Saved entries
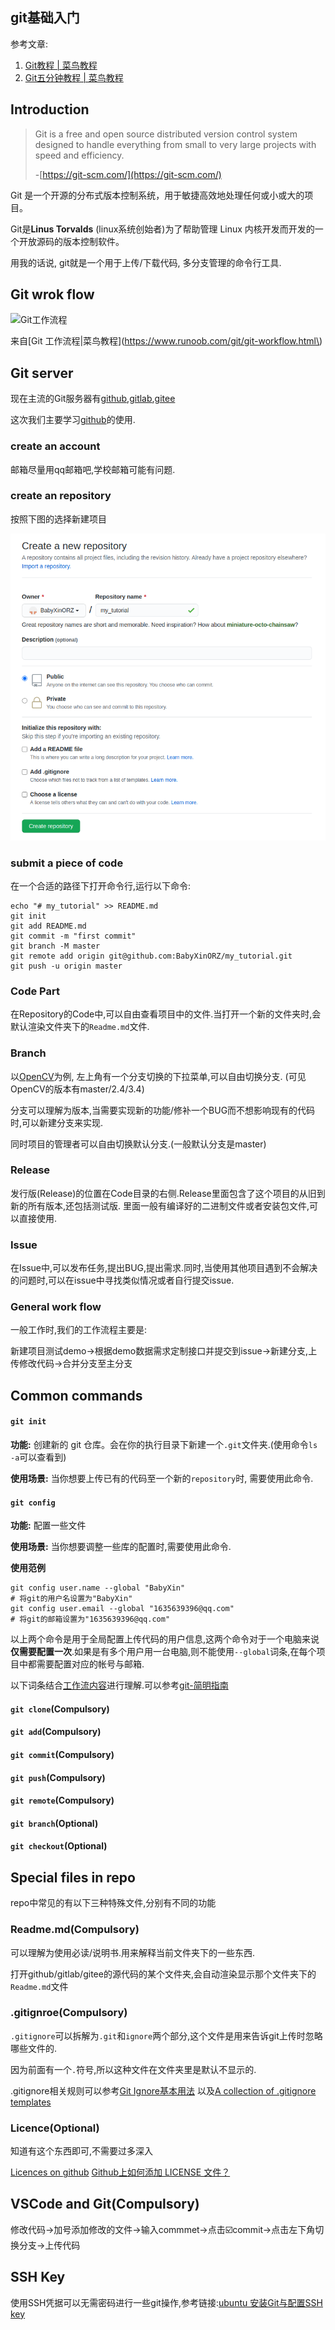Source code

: ## git基础入门

参考文章: 
1. [Git教程 \| 菜鸟教程](https://www.runoob.com/git/git-tutorial.html) 
2. [Git五分钟教程 \| 菜鸟教程](https://www.runoob.com/w3cnote/git-five-minutes-tutorial.html)

## Introduction

> Git is a free and open source distributed version control system designed to handle everything from small to very large projects with speed and efficiency.
>
> -[https://git-scm.com/](https://git-scm.com/)

Git 是一个开源的分布式版本控制系统，用于敏捷高效地处理任何或小或大的项目。

Git是**Linus Torvalds** \(linux系统创始者\)为了帮助管理 Linux 内核开发而开发的一个开放源码的版本控制软件。

用我的话说, git就是一个用于上传/下载代码, 多分支管理的命令行工具.

## Git wrok flow

![Git&#x5DE5;&#x4F5C;&#x6D41;&#x7A0B;](https://www.runoob.com/wp-content/uploads/2015/02/git-process.png)

来自\[Git 工作流程\|菜鸟教程\]\(https://www.runoob.com/git/git-workflow.html\)

## Git server

现在主流的Git服务器有[github](http://www.github.com),[gitlab](http://gitlab.artinx.icu),[gitee](http://gitee.com)

这次我们主要学习[github](http://www.github.com)的使用.

### create an account

邮箱尽量用qq邮箱吧,学校邮箱可能有问题.

### create an repository

按照下图的选择新建项目

![new repo](./img/new_repo.png)

### submit a piece of code

在一个合适的路径下打开命令行,运行以下命令:

```text
echo "# my_tutorial" >> README.md
git init
git add README.md
git commit -m "first commit"
git branch -M master
git remote add origin git@github.com:BabyXinORZ/my_tutorial.git
git push -u origin master
```

### Code Part

在Repository的Code中,可以自由查看项目中的文件.当打开一个新的文件夹时,会默认渲染文件夹下的`Readme.md`文件.

### Branch

以[OpenCV](https://github.com/opencv/opencv)为例, 左上角有一个分支切换的下拉菜单,可以自由切换分支. \(可见OpenCV的版本有master/2.4/3.4\)

分支可以理解为版本,当需要实现新的功能/修补一个BUG而不想影响现有的代码时,可以新建分支来实现.

同时项目的管理者可以自由切换默认分支.\(一般默认分支是master\)

### Release

发行版\(Release\)的位置在Code目录的右侧.Release里面包含了这个项目的从旧到新的所有版本,还包括测试版. 里面一般有编译好的二进制文件或者安装包文件,可以直接使用.

### Issue

在Issue中,可以发布任务,提出BUG,提出需求.同时,当使用其他项目遇到不会解决的问题时,可以在issue中寻找类似情况或者自行提交issue.

### General work flow

一般工作时,我们的工作流程主要是:

新建项目测试demo-&gt;根据demo数据需求定制接口并提交到issue-&gt;新建分支,上传修改代码-&gt;合并分支至主分支

## Common commands

#### `git init`

**功能:** 创建新的 git 仓库。会在你的执行目录下新建一个`.git`文件夹.\(使用命令`ls -a`可以查看到\)

**使用场景:** 当你想要上传已有的代码至一个新的`repository`时, 需要使用此命令.

#### `git config`

**功能:** 配置一些文件

**使用场景:** 当你想要调整一些库的配置时,需要使用此命令.

**使用范例**

```text
git config user.name --global "BabyXin"
# 将git的用户名设置为"BabyXin"
git config user.email --global "1635639396@qq.com"
# 将git的邮箱设置为"1635639396@qq.com"
```

以上两个命令是用于全局配置上传代码的用户信息,这两个命令对于一个电脑来说**仅需要配置一次**.如果是有多个用户用一台电脑,则不能使用`--global`词条,在每个项目中都需要配置对应的帐号与邮箱.

以下词条结合[工作流内容](git.md#general-work-flow)进行理解.可以参考[git-简明指南](https://www.runoob.com/manual/git-guide/)

#### `git clone`\(Compulsory\)

#### `git add`\(Compulsory\)

#### `git commit`\(Compulsory\)

#### `git push`\(Compulsory\)

#### `git remote`\(Compulsory\)

#### `git branch`\(Optional\)

#### `git checkout`\(Optional\)

## Special files in repo

repo中常见的有以下三种特殊文件,分别有不同的功能

### Readme.md\(Compulsory\)

可以理解为使用必读/说明书.用来解释当前文件夹下的一些东西.

打开github/gitlab/gitee的源代码的某个文件夹,会自动渲染显示那个文件夹下的`Readme.md`文件

### .gitignroe\(Compulsory\)

`.gitignore`可以拆解为`.git`和`ignore`两个部分,这个文件是用来告诉git上传时忽略哪些文件的.

因为前面有一个`.`符号,所以这种文件在文件夹里是默认不显示的.

.gitignore相关规则可以参考[Git Ignore基本用法](https://github.com/onlynight/ReadmeDemo/tree/master/Readmes/GitIgnore) 以及[A collection of .gitignore templates](https://github.com/github/gitignore)

### Licence\(Optional\)

知道有这个东西即可,不需要过多深入

[Licences on github](https://docs.github.com/en/free-pro-team@latest/rest/reference/licenses) [Github上如何添加 LICENSE 文件？](https://www.cnblogs.com/chenmingjun/p/8555906.html)

## VSCode and Git\(Compulsory\)

修改代码-&gt;加号添加修改的文件-&gt;输入commmet-&gt;点击☑️commit-&gt;点击左下角切换分支-&gt;上传代码

## SSH Key

使用SSH凭据可以无需密码进行一些git操作,参考链接:[ubuntu 安装Git与配置SSH key](https://blog.csdn.net/yunna520/article/details/83346207)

● PROBLEM REQUIREMENTS: Among the records above, find the lines where the word "global" appears and copy them.

● SOLUTION:
git config user.name --global "BabyXin"
git config user.email --global "1635639396@qq.com"
以上两个命令是用于全局配置上传代码的用户信息,这两个命令对于一个电脑来说**仅需要配置一次**.如果是有多个用户用一台电脑,则不能使用`--global`词条,在每个项目中都需要配置对应的帐号与邮箱.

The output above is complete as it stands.